- _WORK ORDER_: In the records that follow, skip the pictures and print everything else exactly.

** SOURCE INFORMATION follows **

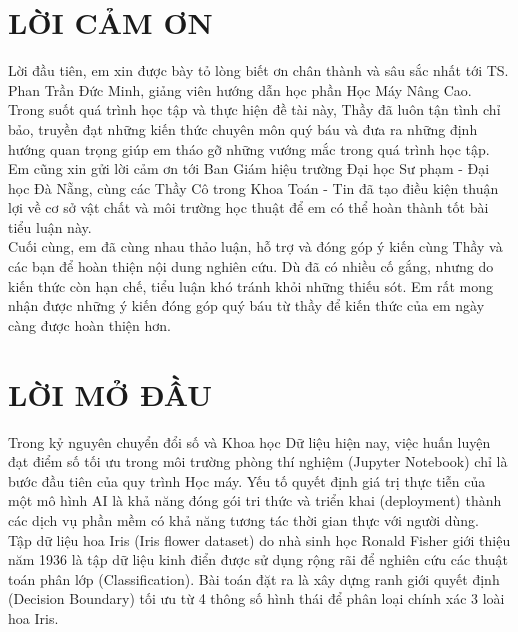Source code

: \documentclass[14pt]{extarticle}
\begin{document}
	\section*{LỜI CẢM ƠN}
	
	
	\noindent Lời đầu tiên, em xin được bày tỏ lòng biết ơn chân thành và sâu sắc nhất tới TS. Phan Trần Đức Minh, giảng viên hướng dẫn học phần Học Máy Nâng Cao. Trong suốt quá trình học tập và thực hiện đề tài này, Thầy đã luôn tận tình chỉ bảo, truyền đạt những kiến thức chuyên môn quý báu và đưa ra những định hướng quan trọng giúp em tháo gỡ những vướng mắc trong quá trình học tập.\\
	
	\noindent Em cũng xin gửi lời cảm ơn tới Ban Giám hiệu trường Đại học Sư phạm - Đại học Đà Nẵng, cùng các Thầy Cô trong Khoa Toán - Tin đã tạo điều kiện thuận lợi về cơ sở vật chất và môi trường học thuật để em có thể hoàn thành tốt bài tiểu luận này.\\
	
	\noindent Cuối cùng, em đã cùng nhau thảo luận, hỗ trợ và đóng góp ý kiến cùng Thầy và các bạn để hoàn thiện nội dung nghiên cứu. Dù đã có nhiều cố gắng, nhưng do kiến thức còn hạn chế, tiểu luận khó tránh khỏi những thiếu sót. Em rất mong nhận được những ý kiến đóng góp quý báu từ thầy để kiến thức của em ngày càng được hoàn thiện hơn.
	
	\newpage
	\section*{LỜI MỞ ĐẦU}
	\vspace{1.em}
	
	Trong kỷ nguyên chuyển đổi số và Khoa học Dữ liệu hiện nay, việc huấn luyện đạt điểm số tối ưu trong môi trường phòng thí nghiệm (Jupyter Notebook) chỉ là bước đầu tiên của quy trình Học máy. Yếu tố quyết định giá trị thực tiễn của một mô hình AI là khả năng đóng gói tri thức và triển khai (deployment) thành các dịch vụ phần mềm có khả năng tương tác thời gian thực với người dùng.\\  
	
	\noindent Tập dữ liệu hoa Iris (Iris flower dataset) do nhà sinh học Ronald Fisher giới thiệu năm 1936 là tập dữ liệu kinh điển được sử dụng rộng rãi để nghiên cứu các thuật toán phân lớp (Classification). Bài toán đặt ra là xây dựng ranh giới quyết định (Decision Boundary) tối ưu từ 4 thông số hình thái để phân loại chính xác 3 loài hoa Iris.\\
	
\end{document}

** End of SOURCE INFORMATION **

- _EXERCISE SOLUTION_:
Source code

: \documentclass[14pt]{extarticle}
\begin{document}
	\section*{LỜI CẢM ƠN}
	
	
	\noindent Lời đầu tiên, em xin được bày tỏ lòng biết ơn chân thành và sâu sắc nhất tới TS. Phan Trần Đức Minh, giảng viên hướng dẫn học phần Học Máy Nâng Cao. Trong suốt quá trình học tập và thực hiện đề tài này, Thầy đã luôn tận tình chỉ bảo, truyền đạt những kiến thức chuyên môn quý báu và đưa ra những định hướng quan trọng giúp em tháo gỡ những vướng mắc trong quá trình học tập.\\
	
	\noindent Em cũng xin gửi lời cảm ơn tới Ban Giám hiệu trường Đại học Sư phạm - Đại học Đà Nẵng, cùng các Thầy Cô trong Khoa Toán - Tin đã tạo điều kiện thuận lợi về cơ sở vật chất và môi trường học thuật để em có thể hoàn thành tốt bài tiểu luận này.\\
	
	\noindent Cuối cùng, em đã cùng nhau thảo luận, hỗ trợ và đóng góp ý kiến cùng Thầy và các bạn để hoàn thiện nội dung nghiên cứu. Dù đã có nhiều cố gắng, nhưng do kiến thức còn hạn chế, tiểu luận khó tránh khỏi những thiếu sót. Em rất mong nhận được những ý kiến đóng góp quý báu từ thầy để kiến thức của em ngày càng được hoàn thiện hơn.
	
	\newpage
	\section*{LỜI MỞ ĐẦU}
	\vspace{1.em}
	
	Trong kỷ nguyên chuyển đổi số và Khoa học Dữ liệu hiện nay, việc huấn luyện đạt điểm số tối ưu trong môi trường phòng thí nghiệm (Jupyter Notebook) chỉ là bước đầu tiên của quy trình Học máy. Yếu tố quyết định giá trị thực tiễn của một mô hình AI là khả năng đóng gói tri thức và triển khai (deployment) thành các dịch vụ phần mềm có khả năng tương tác thời gian thực với người dùng.\\  
	
	\noindent Tập dữ liệu hoa Iris (Iris flower dataset) do nhà sinh học Ronald Fisher giới thiệu năm 1936 là tập dữ liệu kinh điển được sử dụng rộng rãi để nghiên cứu các thuật toán phân lớp (Classification). Bài toán đặt ra là xây dựng ranh giới quyết định (Decision Boundary) tối ưu từ 4 thông số hình thái để phân loại chính xác 3 loài hoa Iris.\\
	
\end{document}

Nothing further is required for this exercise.